I'm wondering, though, if you substituted professional wrestling for football, would everyone still be advocating the same way? Because wrestling is no different than football to me and almost EVERYONE that I know says it's inappropriate for young kids. Even football fans. Yet, how can one say wrestling is not OK, but football is? You have scantily clad women cheering the men on. You have gender bias and sexualization of women. You have a lot of violence. You have strategy, but mostly it's men hitting other men as hard as they can. You have a HUGE fan base (it's the #1 or #2 most queried topic in search engines). It's unique to American culture. So, I have to assume that those that allow football, allow WWF.
I think that is an excellent point. My soon-to-be-step-niece spends almost every day with her paternal grandmother, and that grandmother watches wrestling a lot. They bought the 3 yo a wrestling figuring for Christmas. I think that is hugely inapprorpriate, and she has already "playfully" put my own 3 yo in a headlock. My perception is that more people interpret wresting as low-brow/violent than football-- but IMO, there's very little difference.

Quote:
Originally Posted by Chamomile Girl View Post
I think there is really a third issue then and that is the issue of a spectatorship community. Its not only that the sport is violent, but that the fans feel a need to show allegiance to a team that I find disturbing. Like one previous poster noted, they don't watch football because they enjoy the game as much as they watch it because they want to show love and loyalty to the university they attended. Why? I can honestly say that any love I have for any school I've attended will certainly not be to the institution...maybe to a couple of professors that have strongly influenced me. But to the institution itself? That confounds me.

As I stated in a previous post I find this type of team loyalty akin to patriotism, another thing that I flat out don't understand. Why do people have sucha strong need to be a part of some large, mindless, in-crowd??I think I must be an introvert .
I totally agree. I actually think this is the worst part. I grew up in South Carolina, so I am definitely familiar with the sports fans down here... and the thing I find the most interesting is how many people feel "allegiance" to schools/teams which they did not even attend! As an outsider, I also think that the way advertisers play upon fan's desire for feeling like a "part of the team" is so blatant and obnoxious (You're an X fan! Buy our beer, we're X-fans, too!)-- I don't honestly see how most people don't find it offensive to their intelligence

I attended USC, and I actually feel a lot of antipathy towards the football teams especially (while I was a student, various players were arrested/caught doing super-unpleasant things); furthermore, there was definitely a lot of extra responsibility placed on teachers (I was a TA for a few years) to "help" the sports players.

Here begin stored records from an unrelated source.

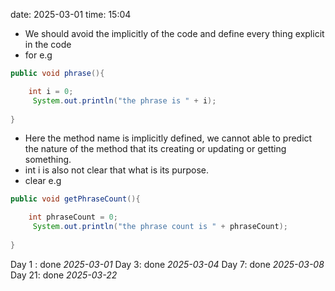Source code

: date: 2025-03-01
time: 15:04


- We should avoid the implicitly of the code and define every thing explicit in the code
- for e.g

```java
public void phrase(){ 

	int i = 0;
	 System.out.println("the phrase is " + i);
	 
}
```

- Here the method name is implicitly defined, we cannot able to predict the nature of the method that its creating or updating or getting something.
- int i is also not clear that what is its purpose.
- clear e.g

```java
public void getPhraseCount(){ 

	int phraseCount = 0;
	 System.out.println("the phrase count is " + phraseCount);
	 
}
```


Day 1 : done *2025-03-01*
Day 3: done *2025-03-04*
Day 7: done *2025-03-08*
Day 21: done *2025-03-22*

Finally, Re: supporting spouses' interests. My impression from the OP was that football was something her husband enjoys, but not his life passion. My Dh is passionately interested in antique trucks-- I know a lot about antique trucks. I have spent hours in the cold helping him remove nasty, oily bolts from antique trucks.
However, he also enjoys sci-fi movies and car-driving video games... and I know basically nothing about either of those things. They're not his passions, and I don't care. I assume that the OP is very much involved in other aspects of her Dh's life-- being involved in the sports entertainment that he enjoys does not, IMO, a connected, communicative marriage make.